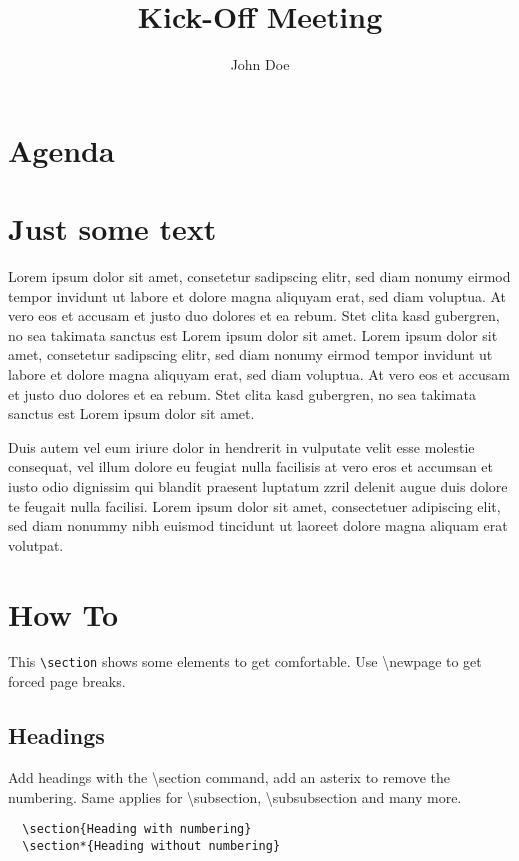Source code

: \documentclass{minutes}
\title{Kick-Off Meeting}
\author{John Doe}
\begin{document}
\frontmatter

\section*{Agenda}

\section{Just some text}
Lorem ipsum dolor sit amet, consetetur sadipscing elitr, sed diam nonumy eirmod tempor invidunt ut labore et dolore magna aliquyam erat, sed diam voluptua. At vero eos et accusam et justo duo dolores et ea rebum. Stet clita kasd gubergren, no sea takimata sanctus est Lorem ipsum dolor sit amet. Lorem ipsum dolor sit amet, consetetur sadipscing elitr, sed diam nonumy eirmod tempor invidunt ut labore et dolore magna aliquyam erat, sed diam voluptua. At vero eos et accusam et justo duo dolores et ea rebum. Stet clita kasd gubergren, no sea takimata sanctus est Lorem ipsum dolor sit amet.   

Duis autem vel eum iriure dolor in hendrerit in vulputate velit esse molestie consequat, vel illum dolore eu feugiat nulla facilisis at vero eros et accumsan et iusto odio dignissim qui blandit praesent luptatum zzril delenit augue duis dolore te feugait nulla facilisi. Lorem ipsum dolor sit amet, consectetuer adipiscing elit, sed diam nonummy nibh euismod tincidunt ut laoreet dolore magna aliquam erat volutpat.

\newpage

\section{How To} \label{howTo}
This \texttt{\textbackslash section} shows some elements to get comfortable. Use \textbackslash newpage to get forced page breaks.

\subsection{Headings}
Add headings with the \textbackslash section command, add an asterix to remove the numbering. Same applies for \textbackslash subsection, \textbackslash subsubsection and many more.

\begin{verbatim}
  \section{Heading with numbering}
  \section*{Heading without numbering}
\end{verbatim}
\end{document}

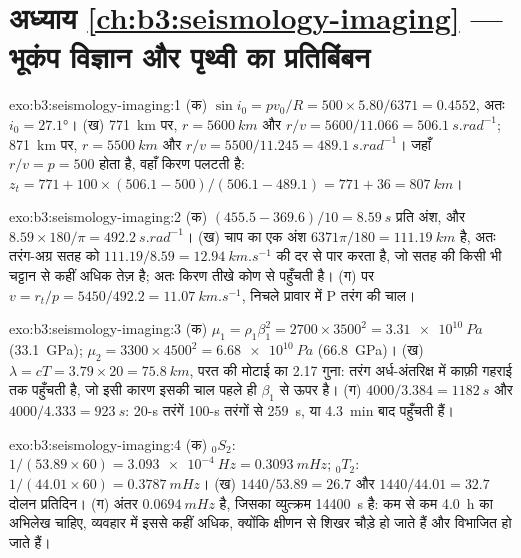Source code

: \section*{अध्याय \ref{ch:b3:seismology-imaging} --- भूकंप विज्ञान और पृथ्वी का प्रतिबिंबन}

\begin{solution}{exo:b3:seismology-imaging:1}
(क) $\sin i_0 = pv_0/R = 500\times5.80/6371 = 0.4552$, अतः $i_0 = \ang{27.1}$।
(ख) \qty{771}{km} पर, $r = \qty{5600}{km}$ और $r/v = 5600/11.066 =
\qty{506.1}{s.rad^{-1}}$; \qty{871}{km} पर, $r = \qty{5500}{km}$ और $r/v =
5500/11.245 = \qty{489.1}{s.rad^{-1}}$। जहाँ $r/v = p = 500$ होता है, वहाँ किरण पलटती है:
$z_t = 771 + 100\times(506.1 - 500)/(506.1 - 489.1) = 771 + 36 =
\qty{807}{km}$।
\end{solution}

\begin{solution}{exo:b3:seismology-imaging:2}
(क) $(455.5 - 369.6)/10 = \qty{8.59}{s}$ प्रति अंश, और
$8.59\times180/\pi = \qty{492.2}{s.rad^{-1}}$। (ख) चाप का एक अंश
$6371\pi/180 = \qty{111.19}{km}$ है, अतः तरंग-अग्र सतह को
$111.19/8.59 = \qty{12.94}{km.s^{-1}}$ की दर से पार करता है, जो सतह की किसी भी चट्टान से कहीं अधिक तेज़ है;
अतः किरण तीखे कोण से पहुँचती है। (ग)  पर $v = r_t/p =
5450/492.2 = \qty{11.07}{km.s^{-1}}$, निचले प्रावार में P तरंग की चाल।
\end{solution}

\begin{solution}{exo:b3:seismology-imaging:3}
(क) $\mu_1 = \rho_1\beta_1^2 = 2700\times3500^2 = \qty{3.31e10}{Pa}$
(\qty{33.1}{GPa}); $\mu_2 = 3300\times4500^2 = \qty{6.68e10}{Pa}$
(\qty{66.8}{GPa})। (ख) $\lambda = cT = 3.79\times20 = \qty{75.8}{km}$, परत की मोटाई का 2.17
गुना: तरंग अर्ध-अंतरिक्ष में काफ़ी गहराई तक पहुँचती है, जो
इसी कारण इसकी चाल पहले ही $\beta_1$ से ऊपर है। (ग) $4000/3.384 = \qty{1182}{s}$ और
$4000/4.333 = \qty{923}{s}$: 20-s तरंगें 100-s तरंगों से \qty{259}{s}, या
\qty{4.3}{min} बाद पहुँचती हैं।
\end{solution}

\begin{solution}{exo:b3:seismology-imaging:4}
(क) ${}_0S_2$: $1/(53.89\times60) = \qty{3.093e-4}{Hz} = \qty{0.3093}{mHz}$;
${}_0T_2$: $1/(44.01\times60) = \qty{0.3787}{mHz}$। (ख) $1440/53.89 = 26.7$
और $1440/44.01 = 32.7$ दोलन प्रतिदिन। (ग) अंतर
$\qty{0.0694}{mHz}$ है, जिसका व्युत्क्रम \qty{14400}{s} है: कम से कम \qty{4.0}{h} का
अभिलेख चाहिए, व्यवहार में इससे कहीं अधिक, क्योंकि क्षीणन से शिखर चौड़े हो जाते हैं और
विभाजित हो जाते हैं।
\end{solution}

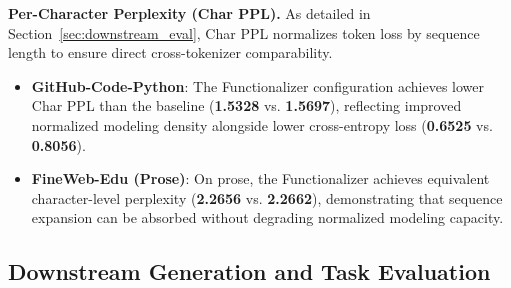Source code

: \documentclass{article}
\begin{document}
\begin{table}[t]
\centering
\caption{Training Dynamics and Language Modeling Metrics ($\sim$98M Parameters, 5 Seeds)}
\label{tab:training}
\end{table}

\textbf{Per-Character Perplexity (Char PPL).} As detailed in Section~\ref{sec:downstream_eval}, Char PPL normalizes token loss by sequence length to ensure direct cross-tokenizer comparability.
\begin{itemize}
    \item \textbf{GitHub-Code-Python}: The Functionalizer configuration achieves lower Char PPL than the baseline (\textbf{1.5328} vs. \textbf{1.5697}), reflecting improved normalized modeling density alongside lower cross-entropy loss (\textbf{0.6525} vs. \textbf{0.8056}).
    \item \textbf{FineWeb-Edu (Prose)}: On prose, the Functionalizer achieves equivalent character-level perplexity (\textbf{2.2656} vs. \textbf{2.2662}), demonstrating that sequence expansion can be absorbed without degrading normalized modeling capacity.
\end{itemize}

\subsection{Downstream Generation and Task Evaluation}\label{sec:results_inference}
\end{document}

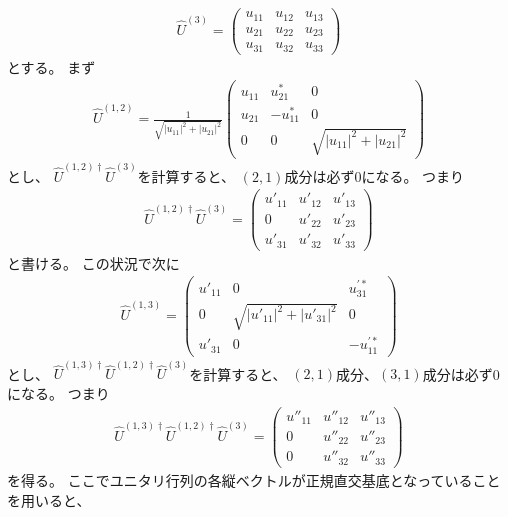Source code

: \documentclass[a4paper, 10pt]{jsarticle}
\begin{document}
\begin{problem}
	\begin{align}
		\hat{U}^{(3)} = \left( \begin{array}{ccc}
			u_{11} & u_{12} & u_{13} \\
			u_{21} & u_{22} & u_{23} \\
			u_{31} & u_{32} & u_{33}
		\end{array} \right)
	\end{align}
	とする。
	まず
	\begin{align}
		\hat{U}^{(1,2)} =
		\frac{1}{\sqrt{|u_{11}|^2 + |u_{21}|^2}} \left( \begin{array}{ccc}
			u_{11} & u_{21}^* & 0 \\
			u_{21} & -u_{11}^* & 0 \\
			0 & 0 & \sqrt{|u_{11}|^2 + |u_{21}|^2}
		\end{array} \right)
	\end{align}
	とし、
	$\hat{U}^{(1,2)\dagger} \hat{U}^{(3)}$を計算すると、
	$(2,1)$成分は必ず0になる。
	つまり
	\begin{align}
		\hat{U}^{(1,2)\dagger} \hat{U}^{(3)} = \left( \begin{array}{ccc}
			u'_{11} & u'_{12} & u'_{13} \\
			0 & u'_{22} & u'_{23} \\
			u'_{31} & u'_{32} & u'_{33}
		\end{array} \right)
	\end{align}
	と書ける。
	この状況で次に
	\begin{align}
		\hat{U}^{(1,3)} = \left( \begin{array}{ccc}
			u'_{11} & 0 & u_{31}^{\prime *} \\
			0 & \sqrt{|u'_{11}|^2 + |u'_{31}|^2} & 0 \\
			u'_{31} & 0 & -u_{11}^{\prime *}
		\end{array} \right)
	\end{align}
	とし、
	$\hat{U}^{(1,3)\dagger} \hat{U}^{(1,2)\dagger} \hat{U}^{(3)}$を計算すると、
	$(2,1)$成分、$(3,1)$成分は必ず0になる。
	つまり
	\begin{align}
		\hat{U}^{(1,3)\dagger} \hat{U}^{(1,2)\dagger} \hat{U}^{(3)}
		= \left( \begin{array}{ccc}
			u''_{11} & u''_{12} & u''_{13} \\
			0 & u''_{22} & u''_{23} \\
			0 & u''_{32} & u''_{33}
		\end{array} \right)
	\end{align}
	を得る。
	ここでユニタリ行列の各縦ベクトルが正規直交基底となっていることを用いると、

\end{problem}
\end{document}
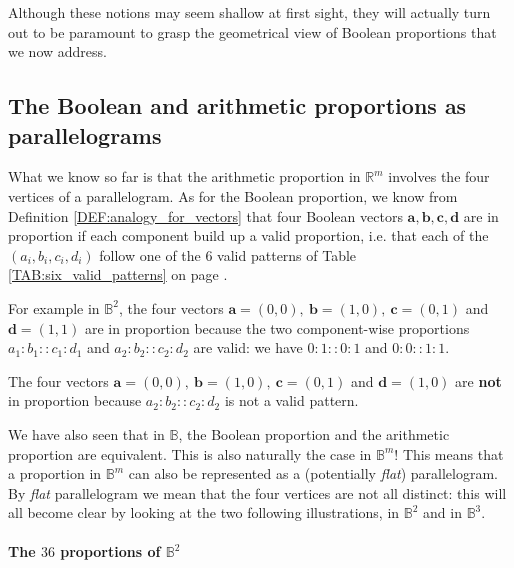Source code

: Although these notions may seem shallow at first sight, they will actually turn
out to be paramount to grasp the geometrical view of Boolean proportions that
we now address.

\subsection{The Boolean and arithmetic proportions as parallelograms}

What we know so far is that the arithmetic proportion in $\mathbb{R}^m$
involves the four vertices of a parallelogram. As for the Boolean proportion,
we know from Definition \ref{DEF:analogy_for_vectors} that four Boolean vectors
$\mathbf{a}, \mathbf{b}, \mathbf{c}, \mathbf{d}$ are in proportion if each
component build up a valid proportion, i.e. that each of the $(a_i, b_i, c_i,
d_i)$ follow one of the $6$ valid patterns of Table
\ref{TAB:six_valid_patterns} on page \pageref{TAB:six_valid_patterns}.
\begin{testexample}
For example in $\mathbb{B}^2$, the four vectors $\mathbf{a} = (0, 0),~
  \mathbf{b} = (1, 0),~ \mathbf{c} = (0, 1)$ and $\mathbf{d} = (1, 1)$ are in
  proportion because the two component-wise proportions $a_1 : b_1 :: c_1 :
  d_1$ and $a_2 : b_2 :: c_2:d_2$ are valid: we have $0: 1 :: 0: 1$ and
  $0:0::1:1$.

  The four vectors $\mathbf{a} = (0, 0),~ \mathbf{b} = (1, 0),~ \mathbf{c} =
  (0, 1)$ and $\mathbf{d} = (1, 0)$ are \textbf{not} in proportion because $a_2
  : b_2 :: c_2 : d_2$ is not a valid pattern.
\end{testexample}

We have also seen that in $\mathbb{B}$, the Boolean
proportion and the arithmetic proportion are equivalent. This is also naturally
the case in $\mathbb{B}^m$! This means that a proportion in $\mathbb{B}^m$ can
also be represented as a (potentially \textit{flat}) parallelogram. By
\textit{flat} parallelogram we mean that the four vertices are not all
distinct: this will all become clear by looking at the two following
illustrations, in $\mathbb{B}^2$ and in $\mathbb{B}^3$.

\paragraph{The $36$ proportions of $\mathbb{B}^2$\\}

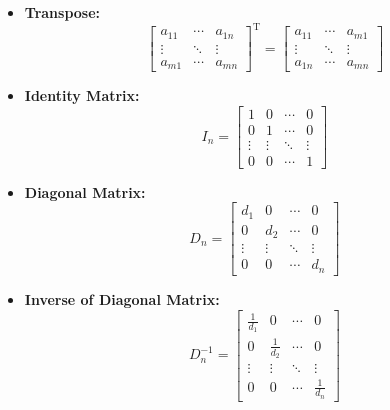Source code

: \documentclass{article}
\begin{document}
\begin{itemize}
    \item \textbf{Transpose:}
    \begin{equation}
        \left[
            \begin{array}{ccc}
                a_{11} & \cdots & a_{1n} \\
                \vdots & \ddots & \vdots \\
                a_{m1} & \cdots & a_{mn}
            \end{array}
        \right]^{\mathrm{T}}
        =
        \left[
            \begin{array}{ccc}
                a_{11} & \cdots & a_{m1} \\
                \vdots & \ddots & \vdots \\
                a_{1n} & \cdots & a_{mn}
            \end{array}
        \right]
        \label{eq:trans}
    \end{equation}

    \item \textbf{Identity Matrix:}
    \begin{equation}
        I_n =
        \left[
            \begin{array}{cccc}
                1 & 0 & \cdots & 0 \\
                0 & 1 & \cdots & 0 \\
                \vdots & \vdots & \ddots & \vdots \\
                0 & 0 & \cdots & 1
            \end{array}
        \right]
        \label{eq:iden}
    \end{equation}

    \item \textbf{Diagonal Matrix:}
    \begin{equation}
        D_n =
        \left[
            \begin{array}{cccc}
                d_1 & 0 & \cdots & 0 \\
                0 & d_2 & \cdots & 0 \\
                \vdots & \vdots & \ddots & \vdots \\
                0 & 0 & \cdots & d_n
            \end{array}
        \right]
        \label{eq:diagm}
    \end{equation}

    \item \textbf{Inverse of Diagonal Matrix:}
    \begin{equation}
        D_n^{-1} =
        \left[
            \begin{array}{cccc}
                \frac{1}{d_1} & 0 & \cdots & 0 \\
                0 & \frac{1}{d_2} & \cdots & 0 \\
                \vdots & \vdots & \ddots & \vdots \\
                0 & 0 & \cdots & \frac{1}{d_n}
            \end{array}
        \right]
        \label{eq:diagminv}
    \end{equation}

\end{itemize}
\end{document}
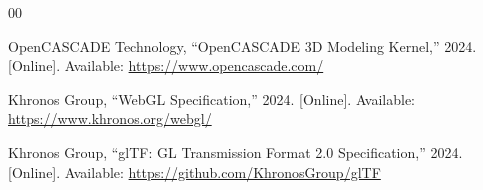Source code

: \documentclass[conference]{IEEEtran}
\begin{document}
\begin{thebibliography}{00}

 OpenCASCADE Technology, ``OpenCASCADE 3D Modeling Kernel,'' 2024. [Online]. Available: \url{https://www.opencascade.com/}

 Khronos Group, ``WebGL Specification,'' 2024. [Online]. Available: \url{https://www.khronos.org/webgl/}

 Khronos Group, ``glTF: GL Transmission Format 2.0 Specification,'' 2024. [Online]. Available: \url{https://github.com/KhronosGroup/glTF}

\end{thebibliography}
\end{document}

PROBLEM DETAILS:
Show the lines of the records that include the string "sqrt".

SOLUTION TO THIS TASK:
		\frac{1}{\sqrt{|u_{11}|^2 + |u_{21}|^2}} \left( \begin{array}{ccc}
			0 & 0 & \sqrt{|u_{11}|^2 + |u_{21}|^2}
			0 & \sqrt{|u'_{11}|^2 + |u'_{31}|^2} & 0 \\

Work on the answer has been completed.